This thread has been locked.

If you have a related question, please click the "Ask a related question" button in the top right corner. The newly created question will be automatically linked to this question.

GLESv2 Texture streaming + rotation

Other Parts Discussed in Thread: DM3730

Hi,

I use a board based on DM3730.

Kernel : 2.6.37

Graphics SDK : 4.06.00.01

Server X : 1.9.0

I patch your example code of bc-cat-0.2.0 in order to display in fullscreen 4 buffers cmem (size 1280x720) with GL extension "GL_IMG_texture_stream2".

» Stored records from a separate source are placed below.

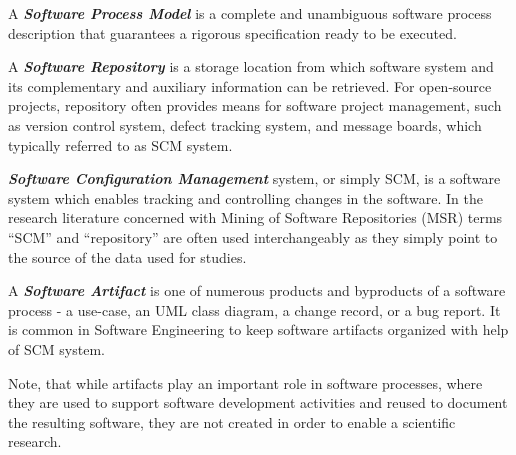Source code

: 
\begin{defn}\label{def_process_model}
A \textbf{\textit{Software Process Model}} is a complete and unambiguous software process description 
that guarantees a rigorous specification ready to be executed.
\end{defn}

\begin{defn}\label{def_repository}
A \textbf{\textit{Software Repository}} is a storage location from which software system and its complementary 
and auxiliary information can be retrieved. For open-source projects, repository often provides means for software
project management, such as version control system, defect tracking system, and message boards, which 
typically referred to as SCM system.
\end{defn}

\begin{defn}\label{scm_system}
\textbf{\textit{Software Configuration Management}} system, or simply SCM, is a software system which enables
tracking and controlling changes in the software. In the research literature concerned with Mining of Software 
Repositories (MSR) terms ``SCM'' and ``repository'' are often used interchangeably as they simply point to the 
source of the data used for studies. 
\end{defn}

\begin{defn}\label{def_artifact}
A \textbf{\textit{Software Artifact}} is one of numerous products and byproducts of a software process - 
a use-case, an UML class diagram, a change record, or a bug report. It is common in Software Engineering
to keep software artifacts organized with help of SCM system.
\end{defn}
Note, that while artifacts play an important role in software processes, where they are used to support 
software development activities and reused to document the resulting software, they are not created 
in order to enable a scientific research.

My size screen is 1280x720 in RGB24.

In addition, I add glFinish() before eglSwapBuffers() with the attribute FlushBehaviour=2 in file /etc/powervr.ini to completely flush the commands.

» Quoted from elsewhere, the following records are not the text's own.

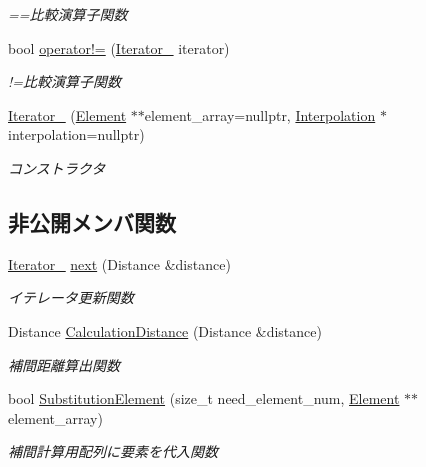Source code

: \begin{DoxyCompactItemize}
\begin{DoxyCompactList}\small\item\em ==比較演算子関数 \end{DoxyCompactList}\item 
bool \mbox{\hyperlink{class_interpolation_1_1_iterator___a60ad4c8de6408cac63947d0c11db011a}{operator!=}} (\mbox{\hyperlink{class_interpolation_1_1_iterator__}{Iterator\+\_\+}} iterator)
\begin{DoxyCompactList}\small\item\em !=比較演算子関数 \end{DoxyCompactList}\item 
\mbox{\hyperlink{class_interpolation_1_1_iterator___a6d4d602b7d46bd9882944de310dc9696}{Iterator\+\_\+}} (\mbox{\hyperlink{class_interpolation_a01e71544809483d7a2ee72fe0007bcb0}{Element}} $\ast$$\ast$element\+\_\+array=nullptr, \mbox{\hyperlink{class_interpolation}{Interpolation}} $\ast$interpolation=nullptr)
\begin{DoxyCompactList}\small\item\em コンストラクタ \end{DoxyCompactList}\end{DoxyCompactItemize}
\subsection*{非公開メンバ関数}
\begin{DoxyCompactItemize}
\item 
\mbox{\hyperlink{class_interpolation_1_1_iterator__}{Iterator\+\_\+}} \mbox{\hyperlink{class_interpolation_1_1_iterator___ae7872acdf3be40953a070e4c84a0e8a1}{next}} (Distance \&distance)
\begin{DoxyCompactList}\small\item\em イテレータ更新関数 \end{DoxyCompactList}\item 
Distance \mbox{\hyperlink{class_interpolation_1_1_iterator___a74cc0e2ed214dbda534e7d69aab89394}{Calculation\+Distance}} (Distance \&distance)
\begin{DoxyCompactList}\small\item\em 補間距離算出関数 \end{DoxyCompactList}\item 
bool \mbox{\hyperlink{class_interpolation_1_1_iterator___a8e886db816553a1d9f0c573e87f7a715}{Substitution\+Element}} (size\+\_\+t need\+\_\+element\+\_\+num, \mbox{\hyperlink{class_interpolation_a01e71544809483d7a2ee72fe0007bcb0}{Element}} $\ast$$\ast$element\+\_\+array)
\begin{DoxyCompactList}\small\item\em 補間計算用配列に要素を代入関数 \end{DoxyCompactList}\end{DoxyCompactItemize}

When I do not use the rotation, the GL commands take 16 or 17 ms.

But when I use vrfb rotation (90° or 270°), the GL commands take 38 or 39 ms.

Can you explain me this difference?

Regards,

Yoann

  • How are you using vrfb under X ?  Are you also seeing increased CPU loading under rotation condition ?

  • I load the kernel module omapfb.ko with parameters : "vrfb=y rotate=1"

    Then, I load modules drm, pvrsrvkm and bufferclass_ti.

    And, I launch the server X.

    So the framebuffer is rotated :

    ~ # fbset

    mode "1280x720-60"
            # D: 72.432 MHz, H: 44.656 kHz, V: 60.265 Hz
            geometry 1280 720 1280 6480 32
            timings 13806 190 120 13 3 32 5
            accel false
            rgba 8/16,8/8,8/0,0/0
    endmode

    / # fbset

    mode "720x1280-52"
            # D: 72.432 MHz, H: 68.204 kHz, V: 52.424 Hz
            geometry 720 1280 720 1280 32
            timings 13806 190 120 13 3 32 5
            accel false
            rgba 8/16,8/8,8/0,0/0
    endmode

    I can launch a binary to display cmem buffers with GLESv2.

    CPU loading without rotate : binary 5% and X 3%

    CPU loading with rotate 90° : binary 2% and X 2%

    And, when I initialize the data of cmem buffers, I observe a visual problem with the rotation. In fact, some "stairs" appears.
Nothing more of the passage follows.